The view presented in this chapter could be seen as pessimistic. If the outcome of dynamic systems is unpredictable, policy interventions become fruitless; however, this conclusion should not be drawn. Rather, this chapter points to the high levels of uncertainty and non-predictability in all the social sciences, including economics. In so doing, it suggests the necessity of fresh methodological and theoretical approaches that more realistically address the actual nature of the world and thereby bring together social theory and policy studies in creative new synergies.
Of course, the chapter can also be read as a critique of liberal concepts of politics, which have never successfully resolved the tensions between their desire for a non-corrupt politics and their encouragement of the pursuit of self-interest. These tensions are seen here from a rather different perspective: better institutions can be part of the solution only if those institutions can successfully analyse how they themselves are caught up in larger dynamic processes of which they are often unaware. If capitalism is the economic system generated by or in elective affinity with liberalism then globalisation, the alienating effects of capitalism and liberalism with its theories of human agency lie at the root of modernist modes of corruption (Gray, 2002).
Indeed, exploring the nexus between corruption and modernity has been at the heart of my argument. Corruption has been read here not as an unfortunate deviation from an otherwise smoothly functioning socioeconomic system, but as a product of that system itself.
Within the socio-logic of market capitalism, corruption is an ‘enterprise’ amongst others. It is generated by the very forces that have brought about ‘modernisation’, ‘development’ and their latter-day expression: globalisation. Corruption is often distinguished from ‘legitimate’ enterprises—for example, the manufacture and export of weapons or dumping in the Third World pharmaceutical products that are not considered safe enough for consumption in wealthy countries. Legal fictions and conventions—not the actual social morality of these activities—create these disguises.

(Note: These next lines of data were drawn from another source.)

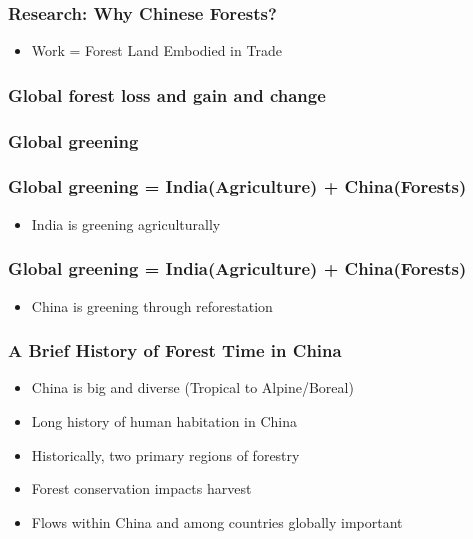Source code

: \begin{frame}
  \frametitle{Research: Why Chinese Forests?}

  \begin{itemize}
\item Work = Forest Land Embodied in Trade
  \end{itemize}

\end{frame}

\begin{frame}
  \frametitle{Global forest loss and gain and change}



\end{frame}

\begin{frame}
  \frametitle{Global greening}



\end{frame}

\begin{frame}
  \frametitle{Global greening = India(Agriculture) + China(Forests)}

  \begin{itemize}
  \item India is greening agriculturally
  \end{itemize}

\end{frame}

\begin{frame}
  \frametitle{Global greening = India(Agriculture) + China(Forests)}

  \begin{itemize}
  \item China is greening through reforestation 
  \end{itemize}

\end{frame}

\begin{frame}
  \frametitle{A Brief History of Forest Time in China}

  \begin{itemize}
  \item China is big and diverse (Tropical to Alpine/Boreal)
  \item Long history of human habitation in China
  \item Historically, two primary regions of forestry
  \item Forest conservation impacts harvest
  \item Flows within China and among countries globally important
  \end{itemize}

\end{frame}

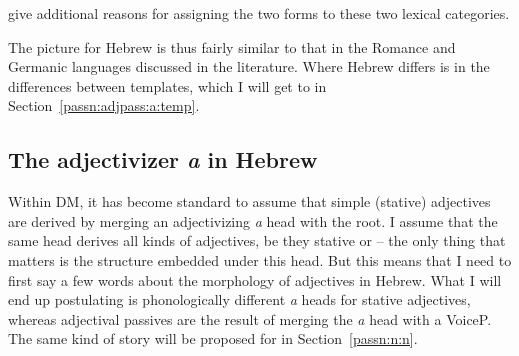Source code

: \begin{exe}
\begin{xlist}
\begin{exe}
\begin{xlist}
\begin{exe}
\begin{exe}
\begin{xlist}
\begin{exe}
\begin{exe}
\begin{xlist}
\begin{exe}
\begin{xlist}
\begin{exe}
\begin{xlist}
\begin{exe}
\begin{xlist}
\begin{exe}
\begin{xlist}
\begin{xlist}
\begin{exe}
\begin{xlist}
\begin{exe}
\begin{xlist}
\begin{exe}
\begin{exe}
\begin{exe}
\begin{xlist}
\begin{exe}
\begin{exe}
\begin{xlist}
\begin{exe}
\begin{xlist}
\begin{exe}
\begin{xlist}
\begin{exe}
\begin{xlist}
\begin{xlist}
\begin{exe}
\begin{xlist}
\begin{exe}
\begin{xlist}
\begin{exe}
\begin{xlist}
\begin{exe}
\begin{xlist}
		
 \z
\z 
\cite{horvathsiloni08} give additional reasons for assigning the two forms to these two lexical categories.

The picture for Hebrew is thus fairly similar to that in the Romance and Germanic languages discussed in the literature. Where Hebrew differs is in the differences between templates, which I will get to in Section~\ref{passn:adjpass:a:temp}.

	\subsection{The adjectivizer \emph{a} in Hebrew} \label{passn:adjpass:a}
Within DM, it has become standard to assume that simple (stative) adjectives are derived by merging an adjectivizing \emph{a} head with the root. I assume that the same head derives all kinds of adjectives, be they stative or  -- the only thing that matters is the structure embedded under this head. But this means that I need to first say a few words about the morphology of adjectives in Hebrew. What I will end up postulating is phonologically different \emph{a} heads for stative adjectives, whereas adjectival passives are the result of merging the \emph{a} head with a VoiceP. The same kind of story will be proposed for  in Section~\ref{passn:n:n}.


\end{xlist}
\end{exe}
\end{xlist}
\end{exe}
\end{xlist}
\end{exe}
\end{xlist}
\end{exe}
\end{xlist}
\end{xlist}
\end{exe}
\end{xlist}
\end{exe}
\end{xlist}
\end{exe}
\end{xlist}
\end{exe}
\end{exe}
\end{xlist}
\end{exe}
\end{exe}
\end{exe}
\end{xlist}
\end{exe}
\end{xlist}
\end{exe}
\end{xlist}
\end{xlist}
\end{exe}
\end{xlist}
\end{exe}
\end{xlist}
\end{exe}
\end{xlist}
\end{exe}
\end{xlist}
\end{exe}
\end{exe}
\end{xlist}
\end{exe}
\end{exe}
\end{xlist}
\end{exe}
\end{xlist}
\end{exe}
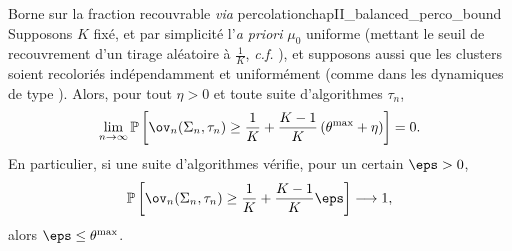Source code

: \begin{Theoreme}{Borne sur la fraction recouvrable \emph{via} percolation}{chapII_balanced_perco_bound}
Supposons $K$ fixé, et par simplicité l'\emph{a priori} $\mu_0$ uniforme (mettant le seuil de recouvrement d'un tirage aléatoire à $\frac1K$, \emph{c.f.} ), et supposons aussi que les clusters soient recoloriés indépendamment et uniformément (comme dans les dynamiques de type \SW{}). Alors, pour tout $\eta>0$ et toute suite d'algorithmes $\tau_n$,
\begin{equation}
    \lim_{n\to\infty}
    \mathbb P\left[
        \ov_n(\Sigma_n,\tau_n)
        \ge
        \frac1K+\frac{K-1}{K}\left(\theta^{\max}+\eta\right)
    \right]
    =0.
    \label{eq:chapII_balanced_perco_bound_proba}
\end{equation}
En particulier, si une suite d'algorithmes vérifie, pour un certain $\eps>0$,
\begin{equation}
    \mathbb P\left[
        \ov_n(\Sigma_n,\tau_n)
        \ge
        \frac1K+\frac{K-1}{K}\eps
    \right]\longrightarrow1,
    \label{eq:chapII_eps_recovery}
\end{equation}
alors $\eps\le \theta^{\max}$. 
\end{Theoreme}

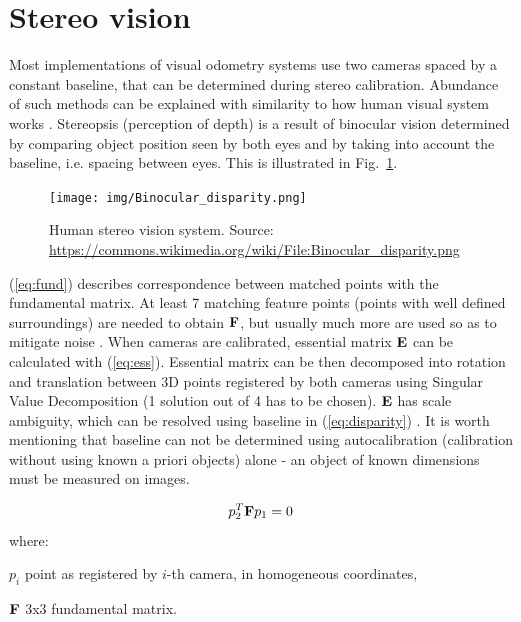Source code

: 
\section{Stereo vision}
\label{sec:stereo}

Most implementations of visual odometry systems use two cameras spaced by a constant baseline, that can be determined during stereo calibration. Abundance of such methods can be explained with similarity to how human visual system works \cite{cyganek}. Stereopsis (perception of depth) is a result of binocular vision determined by comparing object position seen by both eyes and by taking into account the baseline, i.e. spacing between eyes. This is illustrated in Fig.~\ref{fig:stereo}.

\begin{figure}[ht]
	\centering\texttt{[image: img/Binocular\_disparity.png]}
	\caption{Human stereo vision system. Source: \url{https://commons.wikimedia.org/wiki/File:Binocular_disparity.png}}
	\label{fig:stereo}
\end{figure}

(\ref{eq:fund}) describes correspondence between matched points with the fundamental matrix. At least 7 matching feature points (points with well defined surroundings) are needed to obtain $\textbf{F}$, but usually much more are used so as to mitigate noise \cite{zhang1998determining}. When cameras are calibrated, essential matrix $\textbf{E}$ can be calculated with (\ref{eq:ess}). Essential matrix can be then decomposed into rotation and translation between 3D points registered by both cameras using Singular Value Decomposition (1 solution out of 4 has to be chosen). $\textbf{E}$ has scale ambiguity, which can be resolved using baseline in (\ref{eq:disparity}) \cite{improving}. It is worth mentioning that baseline can not be determined using autocalibration (calibration without using known a priori objects) alone - an object of known dimensions must be measured on images.

\begin{equation}
p_{2}^{T}\textbf{F}p_{1}=0
\label{eq:fund}
\end{equation}
where:
\begin{eqwhere}[2cm]
	\item[$p_{i}$] point as registered by $i$-th camera, in homogeneous coordinates,
	\item[$\textbf{F}$] 3x3 fundamental matrix.
\end{eqwhere}

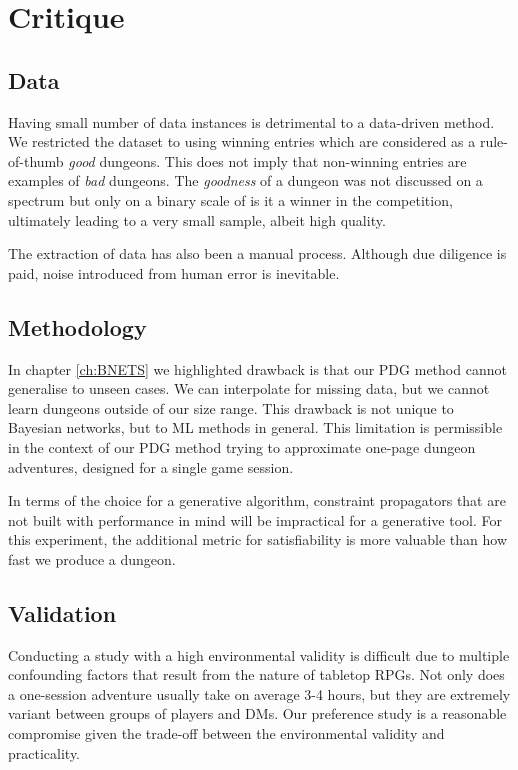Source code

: \documentclass{UoYCSproject}
\begin{document}
\section{Critique}

\subsection{Data}
Having small number of data instances is detrimental to a data-driven method. We restricted the dataset to using winning entries which are considered as a rule-of-thumb \textit{good} dungeons. This does not imply that non-winning entries are examples of \textit{bad} dungeons. The \textit{goodness} of a dungeon was not discussed on a spectrum but only on a binary scale of is it a winner in the competition, ultimately leading to a very small sample, albeit high quality.

The extraction of data has also been a manual process. Although due diligence is paid, noise introduced from human error is inevitable.

\subsection{Methodology}
In chapter \ref{ch:BNETS} we highlighted drawback is that our PDG method cannot generalise to unseen cases. We can interpolate for missing data, but we cannot learn dungeons outside of our size range. This drawback is not unique to Bayesian networks, but to ML methods in general. This limitation is permissible in the context of our PDG method trying to approximate one-page dungeon adventures, designed for a single game session.

In terms of the choice for a generative algorithm, constraint propagators that are not built with performance in mind will be impractical for a generative tool. For this experiment, the additional metric for satisfiability is more valuable than how fast we produce a dungeon.

\subsection{Validation}
Conducting a study with a high environmental validity is difficult due to multiple confounding factors that result from the nature of tabletop RPGs. Not only does a one-session adventure usually take on average 3-4 hours, but they are extremely variant between groups of players and DMs. Our preference study is a reasonable compromise given the trade-off between the environmental validity and practicality.
\end{document}
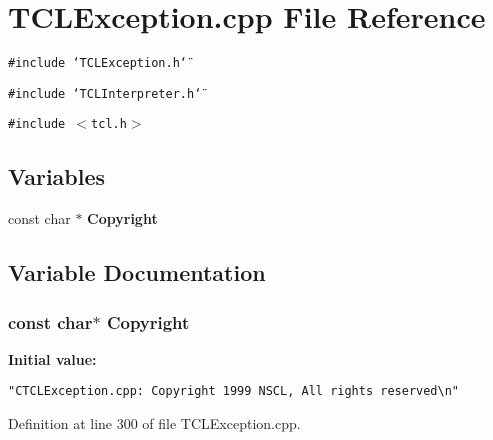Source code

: \section{TCLException.cpp File Reference}
\label{TCLException_8cpp}
{\tt \#include \char`\"{}TCLException.h\char`\"{}}\par
{\tt \#include \char`\"{}TCLInterpreter.h\char`\"{}}\par
{\tt \#include $<$tcl.h$>$}\par
\subsection*{Variables}
\begin{CompactItemize}
\item 
const char $\ast$ {\bf Copyright}
\end{CompactItemize}


\subsection{Variable Documentation}
\subsubsection{\setlength{\rightskip}{0pt plus 5cm}const char$\ast$ Copyright\hspace{0.3cm}{\tt  [static]}}\label{TCLException_8cpp_a0}


{\bf Initial value:}

\footnotesize\begin{verbatim} 
"CTCLException.cpp: Copyright 1999 NSCL, All rights reserved\n"\end{verbatim}\normalsize 


Definition at line 300 of file TCLException.cpp.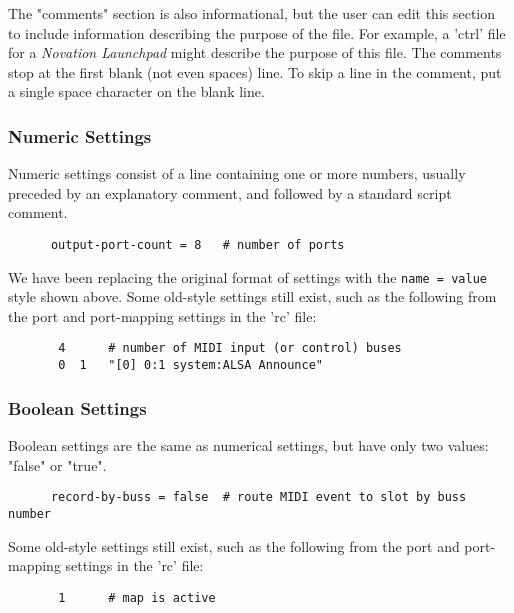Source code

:    The "comments" section is also informational, but the user can edit this
   section to include information describing the purpose of the file.  For
   example, a 'ctrl' file for a \textsl{Novation Launchpad} might describe the
   purpose of this file.  The comments stop at the first blank (not even spaces)
   line.  To skip a line in the comment, put a single space character on the
   blank line.

\subsubsection{Numeric Settings}
\label{subsec:configuration_common_numeric_settings}

   Numeric settings consist of a line containing one or more numbers, usually
   preceded by an explanatory comment, and followed by a standard script
   comment.

   \begin{verbatim}
      output-port-count = 8   # number of ports
   \end{verbatim}

   We have been replacing the original format of settings with the
   \texttt{name = value} style shown above.
   Some old-style settings still exist, such as the following from
   the port and port-mapping settings in the 'rc' file:

   \begin{verbatim}
       4      # number of MIDI input (or control) buses
       0  1   "[0] 0:1 system:ALSA Announce"
   \end{verbatim}

\subsubsection{Boolean Settings}
\label{subsec:configuration_common_boolean_settings}

   Boolean settings are the same as numerical settings, but have only
   two values: "false" or "true".

   \begin{verbatim}
      record-by-buss = false  # route MIDI event to slot by buss number
   \end{verbatim}

   Some old-style settings still exist, such as the following from
   the port and port-mapping settings in the 'rc' file:

   \begin{verbatim}
       1      # map is active
   \end{verbatim}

Corruption is more salient in transitional economies, either those on their way from socialism to marketisation or ‘developing’ economies in which the cash economy is still a new experience. Few guidelines link the older patterns of solidarity to the experience of ‘everything solid melting into air’ and the adoption of a morality that is attractive because it is ‘modern’. Then corruption indeed appears.
While the moral sources of corruption remain as perennial as they have been throughout history, morality itself needs to be situated in the context of the contemporary forces of marketisation, modernity and globalisation. Without this siting, the nature of corruption and its potential solutions will remain forever elusive.